Before this thing becomes so technologically advanced it can't be put together without a built-in microcomputer chip and a couple of servos, let me remind folks that these things are supposed to be simple.
Mine was built using a 6.3 vac filament transformer. Back in the day they were readily available just about anywhere really cheap. Now that vacuum tubes are no longer in common use it might be necessary to ask somebody at Radio Shack. Personally, I'd not go any higher than this in voltage. Remember these things are a short-circuit sort of device and using a lower voltage tends to hold the current down some. I put a simple push switch in so I could better time the application of current. An argument could be made that this is not strictly necessary but it also keeps the thing from shorting out when you lay the probe across the end of your screwdriver. The probe is made from an old set of tweezers broken apart and separated by a wood block of some sort. It ain't fancy. And it certainly ain't complicated!

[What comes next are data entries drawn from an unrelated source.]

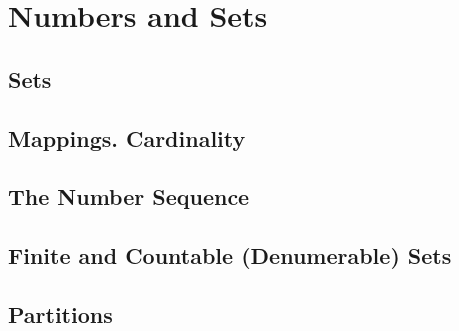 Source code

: \section{Numbers and Sets}

\subsection{Sets}

\subsection{Mappings. Cardinality}

\subsection{The Number Sequence}

\subsection{Finite and Countable (Denumerable) Sets}

\subsection{Partitions}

You don't really need any kind of indicator that current is flowing. You can kind of feel and hear the thing in operation.
They are not, nor were they ever intended to be, a cure-all device. Nor are they the magical fix for the Dreaded Verdigris. They do one thing, and that only: they heat the center pin and dry out flange felt. In the process they tend to shrink and "iron" the felt some. Used correctly the effect is frequently long term.
Like most tools it takes some getting used to. Yes, it is possible to burn the wood in the flange fork. But, using a 6.3 vas transformer, it does take some doing. I do remember encountering a few actions in which using the zapper did loosen the pin in the fork but these pins were already on the loose side and--though this is a guess on my part--I suspected the wood was a bit on the soft side. Not every action builder used hard maple, you know.
I stopped using it, not because it didn't work, but because I rarely, these days, work on actions with original action centers. If I come across an action with a bunch of sluggish action centers that needed a quick and cheap fix I'll probably start hollering at Ryan to get the thing back.